■ **EXERCISE**
Across the entries below, tally every line that holds the word "详细页面时". Give only the tally.

**** PROVIDED DATA ****

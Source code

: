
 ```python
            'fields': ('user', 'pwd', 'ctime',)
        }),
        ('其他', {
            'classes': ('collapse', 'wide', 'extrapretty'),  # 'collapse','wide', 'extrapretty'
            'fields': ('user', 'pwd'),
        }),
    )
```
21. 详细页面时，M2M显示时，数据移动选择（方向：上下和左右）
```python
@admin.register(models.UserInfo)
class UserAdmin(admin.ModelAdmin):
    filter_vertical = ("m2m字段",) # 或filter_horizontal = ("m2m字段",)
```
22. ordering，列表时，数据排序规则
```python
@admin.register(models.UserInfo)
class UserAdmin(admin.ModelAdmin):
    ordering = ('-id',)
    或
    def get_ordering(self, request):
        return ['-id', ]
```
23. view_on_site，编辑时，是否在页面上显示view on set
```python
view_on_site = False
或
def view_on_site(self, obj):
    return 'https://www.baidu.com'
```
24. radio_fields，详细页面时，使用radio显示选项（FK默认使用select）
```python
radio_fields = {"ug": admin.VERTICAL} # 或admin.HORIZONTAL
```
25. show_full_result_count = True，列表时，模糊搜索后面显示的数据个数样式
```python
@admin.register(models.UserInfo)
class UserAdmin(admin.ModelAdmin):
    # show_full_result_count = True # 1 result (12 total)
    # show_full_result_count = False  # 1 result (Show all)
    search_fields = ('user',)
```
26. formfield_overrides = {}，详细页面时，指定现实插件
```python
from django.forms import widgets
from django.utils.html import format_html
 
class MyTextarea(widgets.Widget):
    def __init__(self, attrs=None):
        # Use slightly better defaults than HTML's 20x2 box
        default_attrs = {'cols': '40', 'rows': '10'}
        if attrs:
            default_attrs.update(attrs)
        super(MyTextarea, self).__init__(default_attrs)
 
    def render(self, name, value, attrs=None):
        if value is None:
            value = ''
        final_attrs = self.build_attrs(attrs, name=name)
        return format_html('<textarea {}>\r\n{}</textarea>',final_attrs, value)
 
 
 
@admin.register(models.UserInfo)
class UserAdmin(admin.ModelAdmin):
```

****

■ **ANSWER FOR THIS EXERCISE**
3